Não se admirem, que os povos de Angola e de Portugal, no futuro, voltem a pegar as «catanas» escondidas, e comecem uma nova guerra, contra este tipo de políticos e governantes, cujos interesses deveriam ser de estado, e passaram a ser interesses dos lobies particulares das suas carreiras e carteiras.

Que o Presidente José Edurado dos Santos, é um ardiloso mentiroso, já o mundo sabe.

O que o mundo, não sabia, e ficou a saber, é que o presidente dos portugueses, também é um ardiloso hipócrita.

Não se iludam, todos aqueles que pensam, que a parceria para a abertura de um Banco em Angola e Portugal, com investimentos de ambas as partes, vai beneficiar os povos de ambos os países.Essa parceria, tem contornos promíscuos para «lavagem de dinheiro e outras negociatas da família dos Santos».É, mais uma porta, que se vai abir na Europa para esta família Dos Santos.Os amigos portugueses, que estão de tanga, são os parceiros ideiais, para a lavagem.

Portugueses e angolanos na diáspora, ide para Angola «já!».

É um óptimo país, para os «oportunistas económicos»

Ide, todos aqueles, que pensam em Angola, em termos económicos dos seus bolsos e do seu bem estar particular.

Os que, «amam verdadeiramente Angola», não se deixam enganar

Metem nojo

Segunda-feira, 9 de Março de 2009

Visita de Eduardo dos Santos

Fonte: O Sol

Angola quer mais investimento português

Os interesse angolanos em Portugal e os investimentos portugueses em Angola estarão no centro da visita de Eduardo dos Santos. A possibilidade da existência em Portugal de um banco angolano estará em cima da mesa. Dos Santos reservou dois andares no Hotel Ritz e a visita, feita a convite de Cavaco Silva, foi cuidadosamente preparada e alvo de rigorosas medidas de segurança



Comentário: Quem tem cú ! Tem medo, das «catanadas».
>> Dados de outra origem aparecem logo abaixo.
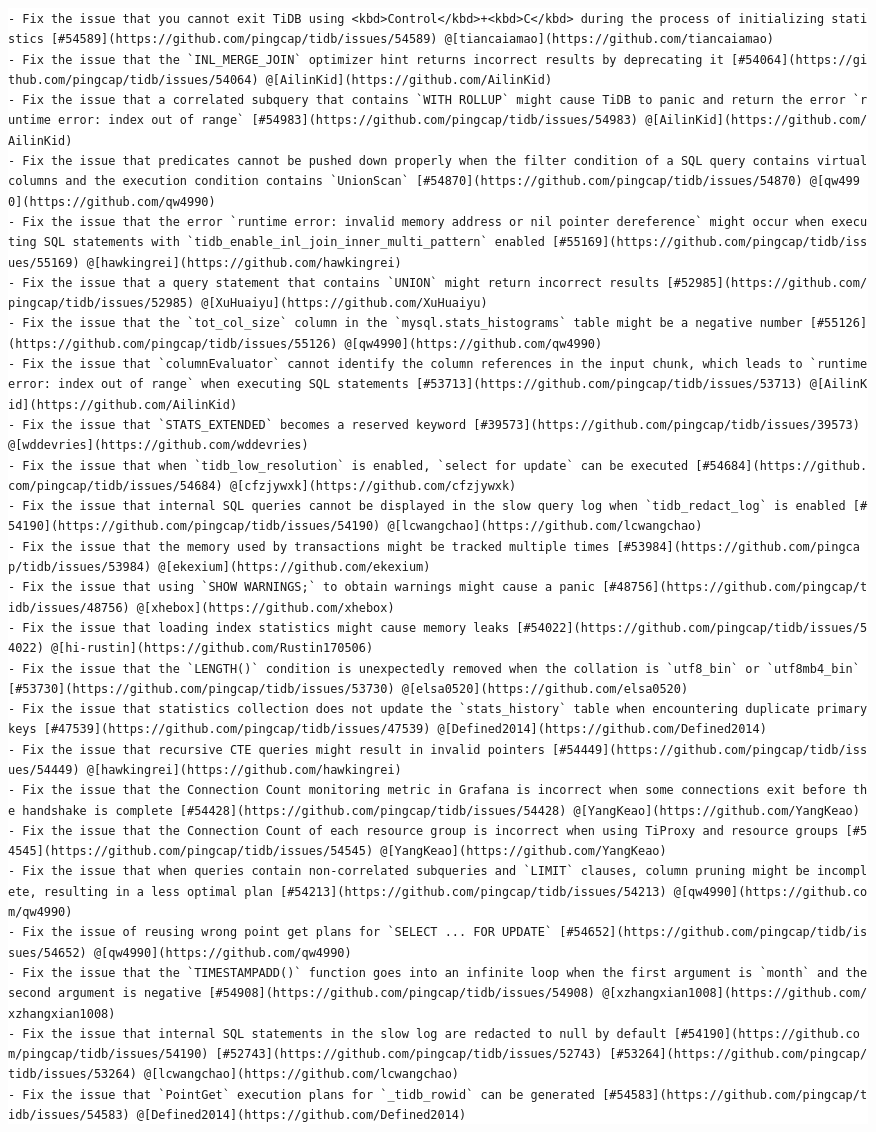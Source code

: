     - Fix the issue that you cannot exit TiDB using <kbd>Control</kbd>+<kbd>C</kbd> during the process of initializing statistics [#54589](https://github.com/pingcap/tidb/issues/54589) @[tiancaiamao](https://github.com/tiancaiamao)
    - Fix the issue that the `INL_MERGE_JOIN` optimizer hint returns incorrect results by deprecating it [#54064](https://github.com/pingcap/tidb/issues/54064) @[AilinKid](https://github.com/AilinKid)
    - Fix the issue that a correlated subquery that contains `WITH ROLLUP` might cause TiDB to panic and return the error `runtime error: index out of range` [#54983](https://github.com/pingcap/tidb/issues/54983) @[AilinKid](https://github.com/AilinKid)
    - Fix the issue that predicates cannot be pushed down properly when the filter condition of a SQL query contains virtual columns and the execution condition contains `UnionScan` [#54870](https://github.com/pingcap/tidb/issues/54870) @[qw4990](https://github.com/qw4990)
    - Fix the issue that the error `runtime error: invalid memory address or nil pointer dereference` might occur when executing SQL statements with `tidb_enable_inl_join_inner_multi_pattern` enabled [#55169](https://github.com/pingcap/tidb/issues/55169) @[hawkingrei](https://github.com/hawkingrei)
    - Fix the issue that a query statement that contains `UNION` might return incorrect results [#52985](https://github.com/pingcap/tidb/issues/52985) @[XuHuaiyu](https://github.com/XuHuaiyu)
    - Fix the issue that the `tot_col_size` column in the `mysql.stats_histograms` table might be a negative number [#55126](https://github.com/pingcap/tidb/issues/55126) @[qw4990](https://github.com/qw4990)
    - Fix the issue that `columnEvaluator` cannot identify the column references in the input chunk, which leads to `runtime error: index out of range` when executing SQL statements [#53713](https://github.com/pingcap/tidb/issues/53713) @[AilinKid](https://github.com/AilinKid)
    - Fix the issue that `STATS_EXTENDED` becomes a reserved keyword [#39573](https://github.com/pingcap/tidb/issues/39573) @[wddevries](https://github.com/wddevries)
    - Fix the issue that when `tidb_low_resolution` is enabled, `select for update` can be executed [#54684](https://github.com/pingcap/tidb/issues/54684) @[cfzjywxk](https://github.com/cfzjywxk)
    - Fix the issue that internal SQL queries cannot be displayed in the slow query log when `tidb_redact_log` is enabled [#54190](https://github.com/pingcap/tidb/issues/54190) @[lcwangchao](https://github.com/lcwangchao)
    - Fix the issue that the memory used by transactions might be tracked multiple times [#53984](https://github.com/pingcap/tidb/issues/53984) @[ekexium](https://github.com/ekexium)
    - Fix the issue that using `SHOW WARNINGS;` to obtain warnings might cause a panic [#48756](https://github.com/pingcap/tidb/issues/48756) @[xhebox](https://github.com/xhebox)
    - Fix the issue that loading index statistics might cause memory leaks [#54022](https://github.com/pingcap/tidb/issues/54022) @[hi-rustin](https://github.com/Rustin170506)
    - Fix the issue that the `LENGTH()` condition is unexpectedly removed when the collation is `utf8_bin` or `utf8mb4_bin` [#53730](https://github.com/pingcap/tidb/issues/53730) @[elsa0520](https://github.com/elsa0520)
    - Fix the issue that statistics collection does not update the `stats_history` table when encountering duplicate primary keys [#47539](https://github.com/pingcap/tidb/issues/47539) @[Defined2014](https://github.com/Defined2014)
    - Fix the issue that recursive CTE queries might result in invalid pointers [#54449](https://github.com/pingcap/tidb/issues/54449) @[hawkingrei](https://github.com/hawkingrei)
    - Fix the issue that the Connection Count monitoring metric in Grafana is incorrect when some connections exit before the handshake is complete [#54428](https://github.com/pingcap/tidb/issues/54428) @[YangKeao](https://github.com/YangKeao)
    - Fix the issue that the Connection Count of each resource group is incorrect when using TiProxy and resource groups [#54545](https://github.com/pingcap/tidb/issues/54545) @[YangKeao](https://github.com/YangKeao)
    - Fix the issue that when queries contain non-correlated subqueries and `LIMIT` clauses, column pruning might be incomplete, resulting in a less optimal plan [#54213](https://github.com/pingcap/tidb/issues/54213) @[qw4990](https://github.com/qw4990)
    - Fix the issue of reusing wrong point get plans for `SELECT ... FOR UPDATE` [#54652](https://github.com/pingcap/tidb/issues/54652) @[qw4990](https://github.com/qw4990)
    - Fix the issue that the `TIMESTAMPADD()` function goes into an infinite loop when the first argument is `month` and the second argument is negative [#54908](https://github.com/pingcap/tidb/issues/54908) @[xzhangxian1008](https://github.com/xzhangxian1008)
    - Fix the issue that internal SQL statements in the slow log are redacted to null by default [#54190](https://github.com/pingcap/tidb/issues/54190) [#52743](https://github.com/pingcap/tidb/issues/52743) [#53264](https://github.com/pingcap/tidb/issues/53264) @[lcwangchao](https://github.com/lcwangchao)
    - Fix the issue that `PointGet` execution plans for `_tidb_rowid` can be generated [#54583](https://github.com/pingcap/tidb/issues/54583) @[Defined2014](https://github.com/Defined2014)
Tudo, tem que ser cuidadosamente preparado com rigorosas medidas de segurança, não vá a catana «escorregar» de uma mão mal intencionada.


Segunda-feira, 2 de Março de 2009

Presidente da Guiné-Bissau assassinado por militares


Fonte: O Sol

O Presidente da Guiné-Bissau, Nino Vieira, foi assassinado num ataque à sua própria casa, informação já confirmada oficialmente. A morte do presidente estará ligada ao atentado desta noite que vitimou o chefe do Estado-Maior das Forças Armadas



Atentado à bomba mata chefe do Estado-Maior das Forças Armadas O chefe do Estado-Maior das Forças Armadas de Guiné-Bissau, o general Tagmé Na Waité, foi morto nesta madrugada num atentado contra o quartel-general do Exército em Bissau, anunciou o seu chefe de gabinete, o tenente-coronel Bwam Nhamtchio

Comentário:Simplesmente direi: Quem com ferros mata.Com ferros morrerá

Quanto ao que os sócretinos dizem por aí, é tudo mera hipocrísia de circunstâncias.Quem está dentro do «convento» é que sabe o que por lá se passa.Certamente, que não se mata alguém porque ele foi um «santo/inocente».

É menos um ditador.Sigam-se os outros.